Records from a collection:
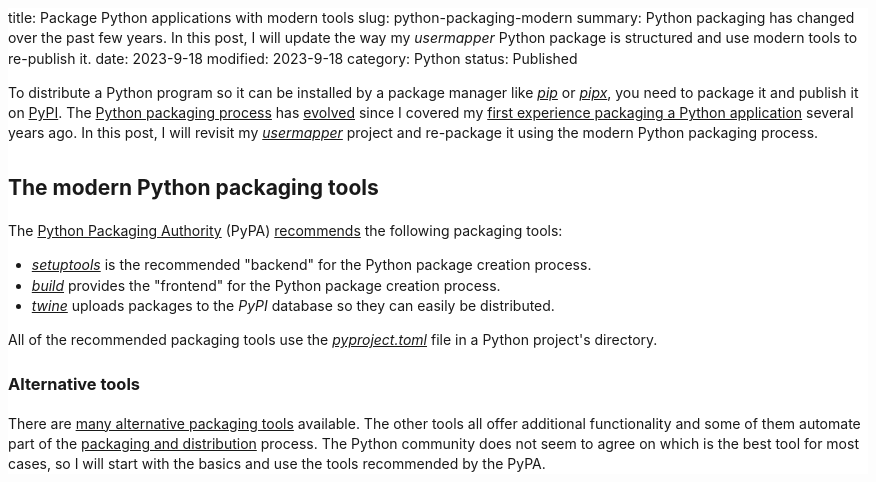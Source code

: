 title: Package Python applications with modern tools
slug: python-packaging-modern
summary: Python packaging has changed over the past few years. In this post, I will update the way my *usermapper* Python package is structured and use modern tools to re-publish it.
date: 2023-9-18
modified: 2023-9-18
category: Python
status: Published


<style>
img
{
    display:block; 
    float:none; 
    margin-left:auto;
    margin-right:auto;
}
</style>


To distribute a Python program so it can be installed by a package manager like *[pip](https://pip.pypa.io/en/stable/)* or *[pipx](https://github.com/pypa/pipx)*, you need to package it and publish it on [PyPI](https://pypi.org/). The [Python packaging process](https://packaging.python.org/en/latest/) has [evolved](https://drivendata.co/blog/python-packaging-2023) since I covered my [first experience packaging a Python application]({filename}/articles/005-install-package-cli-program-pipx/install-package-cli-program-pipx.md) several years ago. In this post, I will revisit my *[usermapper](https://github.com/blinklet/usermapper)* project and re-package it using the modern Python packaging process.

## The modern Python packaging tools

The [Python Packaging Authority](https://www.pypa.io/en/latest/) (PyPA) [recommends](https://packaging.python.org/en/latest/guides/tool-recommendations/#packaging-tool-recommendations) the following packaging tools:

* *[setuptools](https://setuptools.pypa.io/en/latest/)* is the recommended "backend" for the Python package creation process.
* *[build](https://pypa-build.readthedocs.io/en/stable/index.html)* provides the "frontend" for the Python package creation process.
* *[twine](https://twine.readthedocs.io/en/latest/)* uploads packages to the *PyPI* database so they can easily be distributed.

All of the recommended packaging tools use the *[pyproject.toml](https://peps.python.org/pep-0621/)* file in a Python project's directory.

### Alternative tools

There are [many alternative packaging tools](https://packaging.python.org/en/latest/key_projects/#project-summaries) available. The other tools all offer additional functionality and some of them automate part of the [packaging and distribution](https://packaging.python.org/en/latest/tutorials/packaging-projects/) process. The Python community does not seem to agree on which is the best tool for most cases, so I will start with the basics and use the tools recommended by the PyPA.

> **Exercise description**: Set down precisely the lines above between the line holding "summary: Python packaging" and the line holding "The [Python Packaging Authority](https://www.pypa.io/en/latest/)", inclusive, and nothing beyond them.

> **Reply to the task**:
summary: Python packaging has changed over the past few years. In this post, I will update the way my *usermapper* Python package is structured and use modern tools to re-publish it.
date: 2023-9-18
modified: 2023-9-18
category: Python
status: Published


<style>
img
{
    display:block; 
    float:none; 
    margin-left:auto;
    margin-right:auto;
}
</style>


To distribute a Python program so it can be installed by a package manager like *[pip](https://pip.pypa.io/en/stable/)* or *[pipx](https://github.com/pypa/pipx)*, you need to package it and publish it on [PyPI](https://pypi.org/). The [Python packaging process](https://packaging.python.org/en/latest/) has [evolved](https://drivendata.co/blog/python-packaging-2023) since I covered my [first experience packaging a Python application]({filename}/articles/005-install-package-cli-program-pipx/install-package-cli-program-pipx.md) several years ago. In this post, I will revisit my *[usermapper](https://github.com/blinklet/usermapper)* project and re-package it using the modern Python packaging process.

## The modern Python packaging tools

The [Python Packaging Authority](https://www.pypa.io/en/latest/) (PyPA) [recommends](https://packaging.python.org/en/latest/guides/tool-recommendations/#packaging-tool-recommendations) the following packaging tools:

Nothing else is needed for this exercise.